## WHAT IS EXPECTED
At the line containing "https://github.com/github/gitignore", begin retyping, and continue word for word until the records below run out.
___ DATA PROVIDED ___
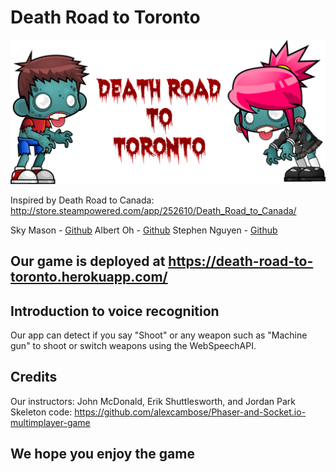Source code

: # Death Road to Toronto

![Menu](https://github.com/Road-To-Capstone/CapstoneMultiplayer/blob/master/public/assets/deathtorontologo.png)

Inspired by Death Road to Canada: http://store.steampowered.com/app/252610/Death_Road_to_Canada/

Sky Mason - [Github](https://github.com/darthjacen)
Albert Oh - [Github](https://github.com/albertopha)
Stephen Nguyen - [Github](https://github.com/Stlnguyen)

## Our game is deployed at https://death-road-to-toronto.herokuapp.com/

## Introduction to voice recognition

Our app can detect if you say "Shoot" or any weapon such as "Machine gun" to shoot or switch weapons using the WebSpeechAPI.

## Credits

Our instructors: John McDonald, Erik Shuttlesworth, and Jordan Park
Skeleton code: https://github.com/alexcambose/Phaser-and-Socket.io-multimplayer-game 

## We hope you enjoy the game
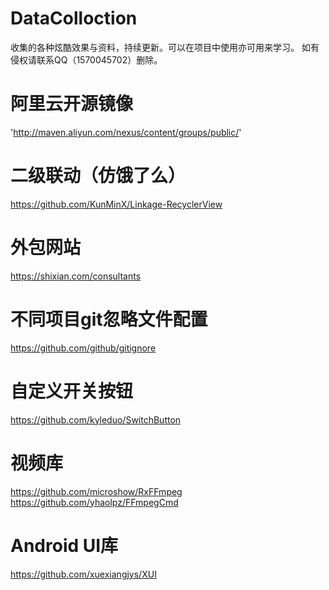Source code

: # DataColloction
收集的各种炫酷效果与资料，持续更新。可以在项目中使用亦可用来学习。
如有侵权请联系QQ（1570045702）删除。

# 阿里云开源镜像
'http://maven.aliyun.com/nexus/content/groups/public/'

# 二级联动（仿饿了么）
https://github.com/KunMinX/Linkage-RecyclerView

# 外包网站
https://shixian.com/consultants

# 不同项目git忽略文件配置
https://github.com/github/gitignore

# 自定义开关按钮
https://github.com/kyleduo/SwitchButton

# 视频库
https://github.com/microshow/RxFFmpeg
https://github.com/yhaolpz/FFmpegCmd

# Android UI库
https://github.com/xuexiangjys/XUI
___
## SOLUTION FOR THIS PROBLEM
https://github.com/github/gitignore

# 自定义开关按钮
https://github.com/kyleduo/SwitchButton

# 视频库
https://github.com/microshow/RxFFmpeg
https://github.com/yhaolpz/FFmpegCmd

# Android UI库
https://github.com/xuexiangjys/XUI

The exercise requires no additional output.